China, que no es un país libre de fiebre aftosa, enfrenta un brote de una cepa inédita en su territorio: SAT-1. Esta variante, foránea para la región, se detectó entre febrero y marzo en las provincias occidentales de Xinjiang y Gansu, tras haber causado brotes en África, Europa, Medio Oriente y Asia Central.
Esteban Turic, CEO de Biogénesis Bagó, explicó que China vacuna regularmente su ganado, pero no contra esta cepa específica. «Ahora, en el Lanzhou Institute, están trabajando para aislarla y distribuirla entre sus plantas de vacuna, priorizando las más cercanas a los brotes. Producir las dosis lleva tiempo», afirmó en diálogo con Valor Carne.
El posible ingreso del virus se asoció a movimientos de animales por arreo o exportación en pie desde países de Asia Central, y al gran traslado de ganado desde el este de África hacia Medio Oriente y Asia durante el ramadán para rituales religiosos. «Estos movimientos, así como los de personas y mercancías, pueden transmitir el virus», señaló Turic.
La emergencia sanitaria adquiere magnitud por el tamaño del rodeo chino, que alberga la mitad de la población mundial de cerdos, unos cien millones de vacas y trescientos millones de cabras y ovejas, todos susceptibles a la enfermedad.

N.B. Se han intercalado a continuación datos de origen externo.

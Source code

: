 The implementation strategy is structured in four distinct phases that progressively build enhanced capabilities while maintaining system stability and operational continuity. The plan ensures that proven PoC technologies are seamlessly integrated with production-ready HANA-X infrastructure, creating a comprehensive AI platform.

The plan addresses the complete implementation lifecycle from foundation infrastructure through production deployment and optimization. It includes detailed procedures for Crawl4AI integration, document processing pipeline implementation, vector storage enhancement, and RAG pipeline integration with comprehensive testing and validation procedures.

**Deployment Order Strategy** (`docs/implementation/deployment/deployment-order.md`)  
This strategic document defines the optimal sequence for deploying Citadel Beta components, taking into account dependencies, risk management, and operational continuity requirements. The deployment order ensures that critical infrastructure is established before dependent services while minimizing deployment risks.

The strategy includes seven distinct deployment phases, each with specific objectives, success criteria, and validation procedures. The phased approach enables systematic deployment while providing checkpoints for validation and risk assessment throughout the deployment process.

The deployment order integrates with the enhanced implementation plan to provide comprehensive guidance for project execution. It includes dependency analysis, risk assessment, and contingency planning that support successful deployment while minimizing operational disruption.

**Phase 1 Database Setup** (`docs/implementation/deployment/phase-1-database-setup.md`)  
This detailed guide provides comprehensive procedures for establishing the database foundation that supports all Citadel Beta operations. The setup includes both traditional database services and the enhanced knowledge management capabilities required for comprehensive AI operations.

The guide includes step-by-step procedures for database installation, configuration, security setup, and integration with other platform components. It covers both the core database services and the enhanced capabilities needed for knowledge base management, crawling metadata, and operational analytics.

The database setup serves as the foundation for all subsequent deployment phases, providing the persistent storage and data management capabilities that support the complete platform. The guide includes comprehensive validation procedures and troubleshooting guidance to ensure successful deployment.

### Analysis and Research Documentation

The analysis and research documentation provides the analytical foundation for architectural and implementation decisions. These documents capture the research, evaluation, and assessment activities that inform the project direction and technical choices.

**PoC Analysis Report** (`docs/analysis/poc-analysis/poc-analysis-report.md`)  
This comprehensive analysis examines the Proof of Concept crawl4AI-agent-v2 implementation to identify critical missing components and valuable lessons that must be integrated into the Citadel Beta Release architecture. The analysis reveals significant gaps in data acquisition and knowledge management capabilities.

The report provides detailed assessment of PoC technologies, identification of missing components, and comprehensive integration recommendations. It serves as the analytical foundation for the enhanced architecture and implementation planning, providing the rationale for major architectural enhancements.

Actualmente, solo dos laboratorios en el mundo producen vacunas que incluyen SAT-1: uno en Turquía y Biogénesis Bagó en Argentina. «Como líderes globales en vacuna antiaftosa, nuestra estrategia es tener una oferta completa de todos los serotipos», destacó Turic. El laboratorio argentino ya exporta esta vacuna a países como Sudáfrica, Arabia Saudita e Israel, y tiene un contrato con Qatar.
Respecto a China, Turic detalló: «No nos han pedido esta vacuna. De cualquier modo, como tenemos una planta farmacéutica en ese país y una relación de años, nos hemos puesto a disposición a través del canal diplomático».
Sobre un eventual ingreso de SAT-1 a la Argentina, donde no circula, Turic afirmó que desde Biogénesis Bagó podrían incluirlo rápidamente en la vacuna destinada al mercado local, en coordinación con el SENASA.